**What is required**
This exercise calls for the records to be repeated in full, exactly as written.

:: Data ::

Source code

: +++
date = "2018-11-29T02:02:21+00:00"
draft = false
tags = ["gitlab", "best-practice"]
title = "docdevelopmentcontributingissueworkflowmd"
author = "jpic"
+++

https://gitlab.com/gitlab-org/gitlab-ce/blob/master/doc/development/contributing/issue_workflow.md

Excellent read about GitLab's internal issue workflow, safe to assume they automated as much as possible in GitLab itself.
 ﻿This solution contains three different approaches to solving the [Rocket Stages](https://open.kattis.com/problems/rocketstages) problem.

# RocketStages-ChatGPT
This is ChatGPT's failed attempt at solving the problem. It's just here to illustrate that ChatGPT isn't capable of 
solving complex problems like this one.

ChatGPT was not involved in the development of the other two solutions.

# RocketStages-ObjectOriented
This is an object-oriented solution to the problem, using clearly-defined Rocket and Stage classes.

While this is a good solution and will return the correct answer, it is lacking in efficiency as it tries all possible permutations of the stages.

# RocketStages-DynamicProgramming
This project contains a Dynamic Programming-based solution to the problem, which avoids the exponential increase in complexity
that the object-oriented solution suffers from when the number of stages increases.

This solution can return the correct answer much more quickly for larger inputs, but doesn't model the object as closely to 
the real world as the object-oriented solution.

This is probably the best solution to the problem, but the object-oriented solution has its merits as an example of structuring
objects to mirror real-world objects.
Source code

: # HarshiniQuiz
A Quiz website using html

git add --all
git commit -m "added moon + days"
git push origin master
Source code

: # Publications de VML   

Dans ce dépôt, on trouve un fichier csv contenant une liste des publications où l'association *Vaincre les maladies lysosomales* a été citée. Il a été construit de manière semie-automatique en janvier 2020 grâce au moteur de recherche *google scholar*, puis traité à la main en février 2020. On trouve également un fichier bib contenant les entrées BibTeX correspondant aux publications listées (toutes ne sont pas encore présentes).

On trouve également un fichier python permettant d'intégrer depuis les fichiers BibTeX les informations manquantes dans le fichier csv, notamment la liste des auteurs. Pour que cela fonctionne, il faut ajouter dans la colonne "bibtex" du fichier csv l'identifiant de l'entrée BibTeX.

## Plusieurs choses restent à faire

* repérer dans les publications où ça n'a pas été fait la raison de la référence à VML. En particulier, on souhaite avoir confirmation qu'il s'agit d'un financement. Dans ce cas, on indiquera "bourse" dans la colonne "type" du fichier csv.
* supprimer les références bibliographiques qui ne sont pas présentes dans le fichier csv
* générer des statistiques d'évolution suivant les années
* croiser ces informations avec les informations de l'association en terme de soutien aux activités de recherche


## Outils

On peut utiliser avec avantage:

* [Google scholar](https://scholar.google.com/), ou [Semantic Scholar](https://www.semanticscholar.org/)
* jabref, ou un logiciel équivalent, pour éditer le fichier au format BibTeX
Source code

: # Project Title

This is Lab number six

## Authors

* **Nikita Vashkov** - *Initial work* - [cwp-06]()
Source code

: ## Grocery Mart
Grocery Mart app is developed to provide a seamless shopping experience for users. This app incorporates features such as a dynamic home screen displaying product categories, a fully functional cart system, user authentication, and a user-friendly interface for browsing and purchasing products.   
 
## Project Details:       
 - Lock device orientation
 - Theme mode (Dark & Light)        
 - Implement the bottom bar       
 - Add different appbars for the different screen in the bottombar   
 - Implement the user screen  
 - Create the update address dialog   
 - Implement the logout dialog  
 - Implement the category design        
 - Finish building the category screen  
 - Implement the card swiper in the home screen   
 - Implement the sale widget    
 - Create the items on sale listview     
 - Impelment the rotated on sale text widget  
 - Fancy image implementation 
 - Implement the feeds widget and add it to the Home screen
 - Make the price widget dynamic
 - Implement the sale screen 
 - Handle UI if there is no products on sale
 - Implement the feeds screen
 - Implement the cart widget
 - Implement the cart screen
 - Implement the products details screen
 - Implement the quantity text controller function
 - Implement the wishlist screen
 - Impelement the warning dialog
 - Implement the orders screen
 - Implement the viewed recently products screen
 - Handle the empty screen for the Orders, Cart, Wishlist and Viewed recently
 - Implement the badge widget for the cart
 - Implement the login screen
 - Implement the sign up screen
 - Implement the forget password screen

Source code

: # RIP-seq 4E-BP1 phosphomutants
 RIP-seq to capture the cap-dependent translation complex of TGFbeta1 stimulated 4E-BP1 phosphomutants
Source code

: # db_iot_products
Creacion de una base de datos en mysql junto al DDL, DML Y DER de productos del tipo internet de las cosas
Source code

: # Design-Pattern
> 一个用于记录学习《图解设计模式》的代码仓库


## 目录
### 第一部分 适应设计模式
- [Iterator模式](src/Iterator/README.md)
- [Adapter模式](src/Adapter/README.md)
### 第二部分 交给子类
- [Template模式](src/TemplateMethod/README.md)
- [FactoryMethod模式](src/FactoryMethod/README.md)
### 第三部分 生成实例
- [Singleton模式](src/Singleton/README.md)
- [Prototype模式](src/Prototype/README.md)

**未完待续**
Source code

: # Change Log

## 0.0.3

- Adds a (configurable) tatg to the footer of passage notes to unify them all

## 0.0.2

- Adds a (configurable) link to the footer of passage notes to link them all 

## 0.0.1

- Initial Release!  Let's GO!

:::

**Solved problem**
Source code

: +++
date = "2018-11-29T02:02:21+00:00"
draft = false
tags = ["gitlab", "best-practice"]
title = "docdevelopmentcontributingissueworkflowmd"
author = "jpic"
+++

https://gitlab.com/gitlab-org/gitlab-ce/blob/master/doc/development/contributing/issue_workflow.md

Excellent read about GitLab's internal issue workflow, safe to assume they automated as much as possible in GitLab itself.
 ﻿This solution contains three different approaches to solving the [Rocket Stages](https://open.kattis.com/problems/rocketstages) problem.

# RocketStages-ChatGPT
This is ChatGPT's failed attempt at solving the problem. It's just here to illustrate that ChatGPT isn't capable of 
solving complex problems like this one.

ChatGPT was not involved in the development of the other two solutions.

# RocketStages-ObjectOriented
This is an object-oriented solution to the problem, using clearly-defined Rocket and Stage classes.

While this is a good solution and will return the correct answer, it is lacking in efficiency as it tries all possible permutations of the stages.

# RocketStages-DynamicProgramming
This project contains a Dynamic Programming-based solution to the problem, which avoids the exponential increase in complexity
that the object-oriented solution suffers from when the number of stages increases.

This solution can return the correct answer much more quickly for larger inputs, but doesn't model the object as closely to 
the real world as the object-oriented solution.

This is probably the best solution to the problem, but the object-oriented solution has its merits as an example of structuring
objects to mirror real-world objects.
Source code

: # HarshiniQuiz
A Quiz website using html

git add --all
git commit -m "added moon + days"
git push origin master
Source code

: # Publications de VML   

Dans ce dépôt, on trouve un fichier csv contenant une liste des publications où l'association *Vaincre les maladies lysosomales* a été citée. Il a été construit de manière semie-automatique en janvier 2020 grâce au moteur de recherche *google scholar*, puis traité à la main en février 2020. On trouve également un fichier bib contenant les entrées BibTeX correspondant aux publications listées (toutes ne sont pas encore présentes).

On trouve également un fichier python permettant d'intégrer depuis les fichiers BibTeX les informations manquantes dans le fichier csv, notamment la liste des auteurs. Pour que cela fonctionne, il faut ajouter dans la colonne "bibtex" du fichier csv l'identifiant de l'entrée BibTeX.

## Plusieurs choses restent à faire

* repérer dans les publications où ça n'a pas été fait la raison de la référence à VML. En particulier, on souhaite avoir confirmation qu'il s'agit d'un financement. Dans ce cas, on indiquera "bourse" dans la colonne "type" du fichier csv.
* supprimer les références bibliographiques qui ne sont pas présentes dans le fichier csv
* générer des statistiques d'évolution suivant les années
* croiser ces informations avec les informations de l'association en terme de soutien aux activités de recherche


## Outils

On peut utiliser avec avantage:

* [Google scholar](https://scholar.google.com/), ou [Semantic Scholar](https://www.semanticscholar.org/)
* jabref, ou un logiciel équivalent, pour éditer le fichier au format BibTeX
Source code

: # Project Title

This is Lab number six

## Authors

* **Nikita Vashkov** - *Initial work* - [cwp-06]()
Source code

: ## Grocery Mart
Grocery Mart app is developed to provide a seamless shopping experience for users. This app incorporates features such as a dynamic home screen displaying product categories, a fully functional cart system, user authentication, and a user-friendly interface for browsing and purchasing products.   
 
## Project Details:       
 - Lock device orientation
 - Theme mode (Dark & Light)        
 - Implement the bottom bar       
 - Add different appbars for the different screen in the bottombar   
 - Implement the user screen  
 - Create the update address dialog   
 - Implement the logout dialog  
 - Implement the category design        
 - Finish building the category screen  
 - Implement the card swiper in the home screen   
 - Implement the sale widget    
 - Create the items on sale listview     
 - Impelment the rotated on sale text widget  
 - Fancy image implementation 
 - Implement the feeds widget and add it to the Home screen
 - Make the price widget dynamic
 - Implement the sale screen 
 - Handle UI if there is no products on sale
 - Implement the feeds screen
 - Implement the cart widget
 - Implement the cart screen
 - Implement the products details screen
 - Implement the quantity text controller function
 - Implement the wishlist screen
 - Impelement the warning dialog
 - Implement the orders screen
 - Implement the viewed recently products screen
 - Handle the empty screen for the Orders, Cart, Wishlist and Viewed recently
 - Implement the badge widget for the cart
 - Implement the login screen
 - Implement the sign up screen
 - Implement the forget password screen

Source code

: # RIP-seq 4E-BP1 phosphomutants
 RIP-seq to capture the cap-dependent translation complex of TGFbeta1 stimulated 4E-BP1 phosphomutants
Source code

: # db_iot_products
Creacion de una base de datos en mysql junto al DDL, DML Y DER de productos del tipo internet de las cosas
Source code

: # Design-Pattern
> 一个用于记录学习《图解设计模式》的代码仓库


## 目录
### 第一部分 适应设计模式
- [Iterator模式](src/Iterator/README.md)
- [Adapter模式](src/Adapter/README.md)
### 第二部分 交给子类
- [Template模式](src/TemplateMethod/README.md)
- [FactoryMethod模式](src/FactoryMethod/README.md)
### 第三部分 生成实例
- [Singleton模式](src/Singleton/README.md)
- [Prototype模式](src/Prototype/README.md)

**未完待续**
Source code

: # Change Log

## 0.0.3

- Adds a (configurable) tatg to the footer of passage notes to unify them all

## 0.0.2

- Adds a (configurable) link to the footer of passage notes to link them all 

## 0.0.1

- Initial Release!  Let's GO!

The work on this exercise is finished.